Kathy Castillo, TEI Detroit Chapter
The change in Administrations brings a dramatic shift in fiscal priorities which many believe will be accompanied by higher effective tax rates for U.S.-based businesses. Whether your company is forecasting unexpected losses or increased revenues, now is the time to revisit your tax accounting methods to consider new opportunities and ensure your company’s methods and elections are in line with short and long-term projections. In this session, leading income tax accounting and technology practitioners come together to provide an end-to-end view of tax accounting method planning. The technical discussion will focus on method planning for legislative developments, including NOL carrybacks, potential tax rate increases, and the impending change to section 174; regulatory developments, including the new section 451 and UNICAP regulations; and controlled foreign corporations, including planning to reduce GILTI, complexities in method change rules and planning for potential tax rate increases.

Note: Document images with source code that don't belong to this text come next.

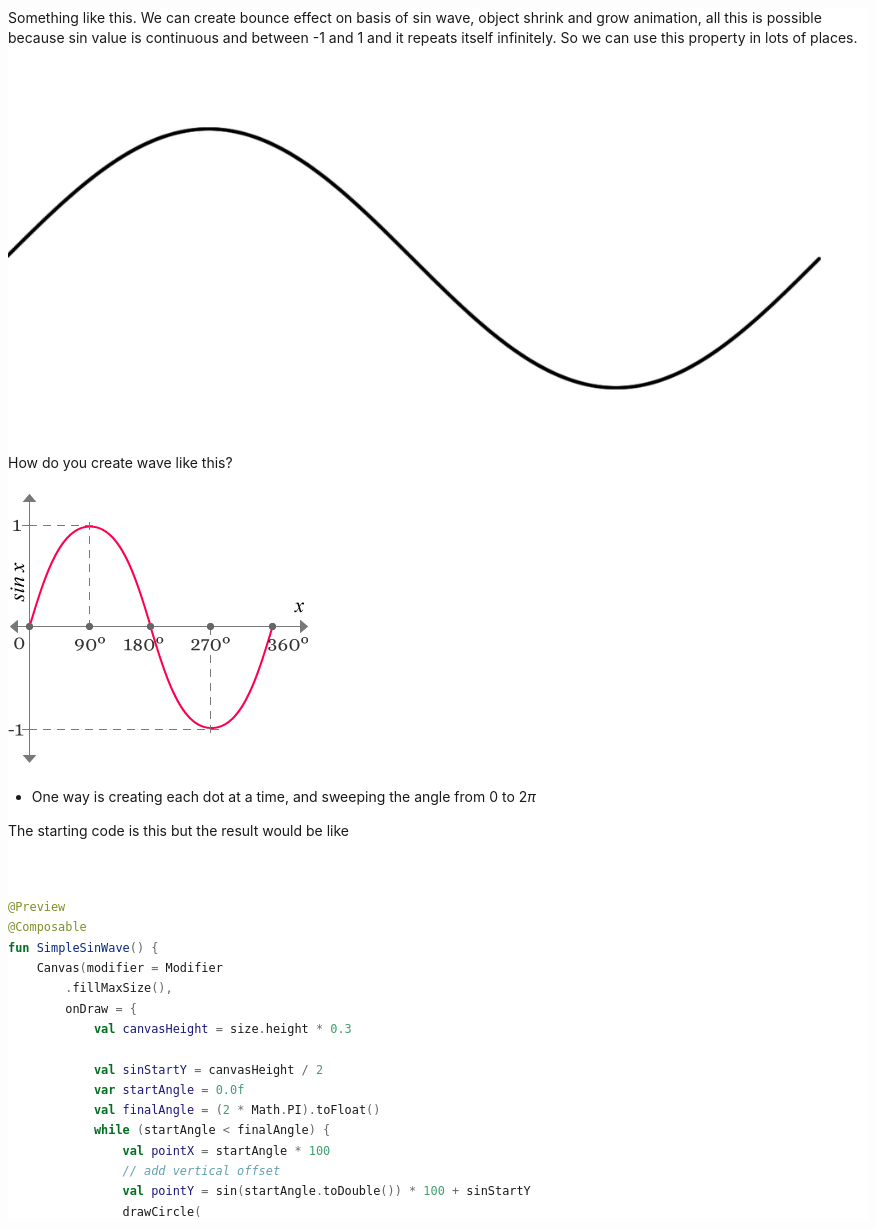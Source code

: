 Something like this. We can create bounce effect on basis of sin wave, object shrink and grow animation, all this is possible because sin value is continuous and between -1 and 1 and it repeats itself infinitely. So we can use this property in lots of places.
![Image](../../assets/images/animation1stPrinc/Pasted_image_20240104233903.png)

How do you create wave like this?

![Image](../../assets/images/animation1stPrinc/Pasted_image_20240105001614.png)

- One way is creating each dot at a time, and sweeping the angle from 0 to $2\pi$

The starting code is this but the result would be like

```kotlin


@Preview
@Composable
fun SimpleSinWave() {
    Canvas(modifier = Modifier
        .fillMaxSize(),
        onDraw = {
            val canvasHeight = size.height * 0.3

            val sinStartY = canvasHeight / 2
            var startAngle = 0.0f
            val finalAngle = (2 * Math.PI).toFloat()
            while (startAngle < finalAngle) {
                val pointX = startAngle * 100
                // add vertical offset
                val pointY = sin(startAngle.toDouble()) * 100 + sinStartY
                drawCircle(
```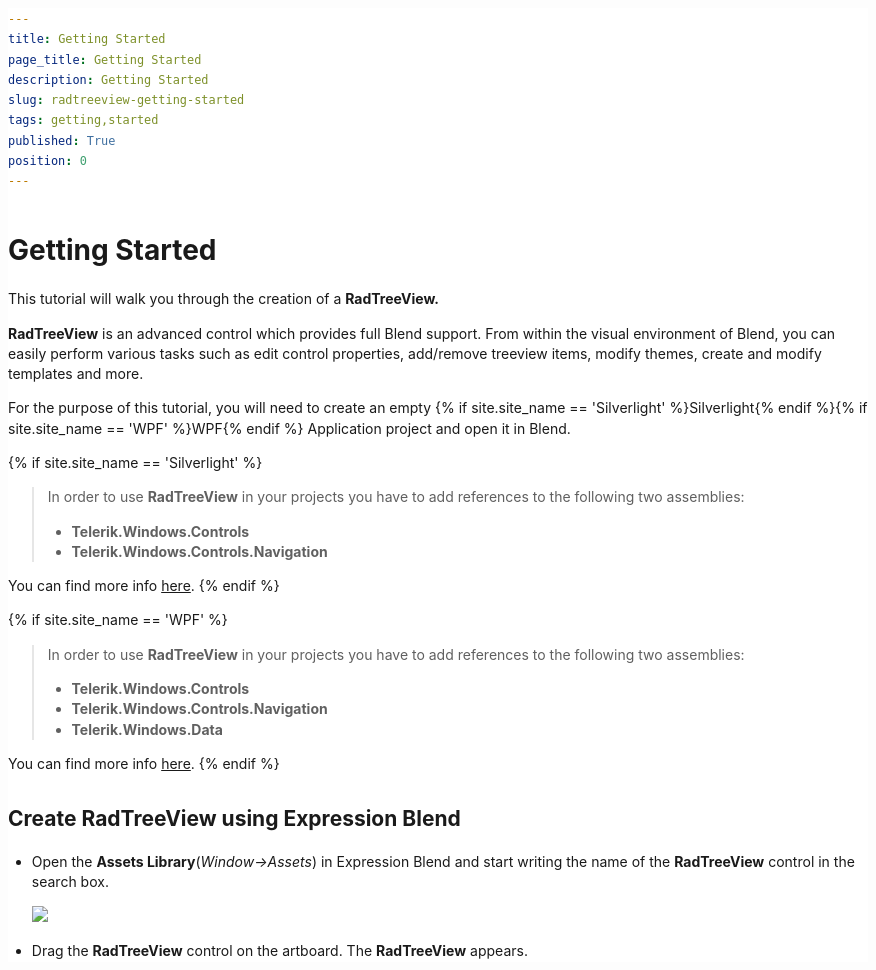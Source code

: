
 ```yaml
---
title: Getting Started
page_title: Getting Started
description: Getting Started
slug: radtreeview-getting-started
tags: getting,started
published: True
position: 0
---
```


# Getting Started

This tutorial will walk you through the creation of a __RadTreeView.__

__RadTreeView__ is an advanced control which provides full Blend support. From within the visual environment of Blend, you can easily perform various tasks such as edit control properties, add/remove treeview items, modify themes, create and modify templates and more.

For the purpose of this tutorial, you will need to create an empty {% if site.site_name == 'Silverlight' %}Silverlight{% endif %}{% if site.site_name == 'WPF' %}WPF{% endif %} Application project and open it in Blend.

{% if site.site_name == 'Silverlight' %}
>In order to use __RadTreeView__ in your projects you have to add references to the following two assemblies:
>* __Telerik.Windows.Controls__
>* __Telerik.Windows.Controls.Navigation__

You can find more info [here](http://www.telerik.com/help/silverlight/installation-installing-controls-dependencies.html).
{% endif %}

{% if site.site_name == 'WPF' %}
>In order to use __RadTreeView__ in your projects you have to add references to the following two assemblies:
>* __Telerik.Windows.Controls__
>* __Telerik.Windows.Controls.Navigation__
>* __Telerik.Windows.Data__

You can find more info [here](http://www.telerik.com/help/wpf/installation-installing-controls-dependencies-wpf.html).
{% endif %}

## Create RadTreeView using Expression Blend

* Open the __Assets Library__(*Window->Assets*) in Expression Blend and start writing the name of the __RadTreeView__ control in the search box.

	![](images/RadTreeView_GettinStarted_001.png)

* Drag the __RadTreeView__ control on the artboard. The __RadTreeView__ appears.
         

The technology discussion will address the corporate data life cycle and best practices for collecting and using data in financial projections and modelling.
Participants will gain insights into and leave the session with an understanding of: (1) Tax accounting method planning for NOL carrybacks, potential tax rate increases, and impending changes to section 174; (2) Tax accounting method planning for the new section 451 and UNICAP regulations; (3) Tax accounting method planning to reduce GILTI and other aspects of controlled foreign corporations; and (4) The data life cycle and best practices for financial projections and modeling.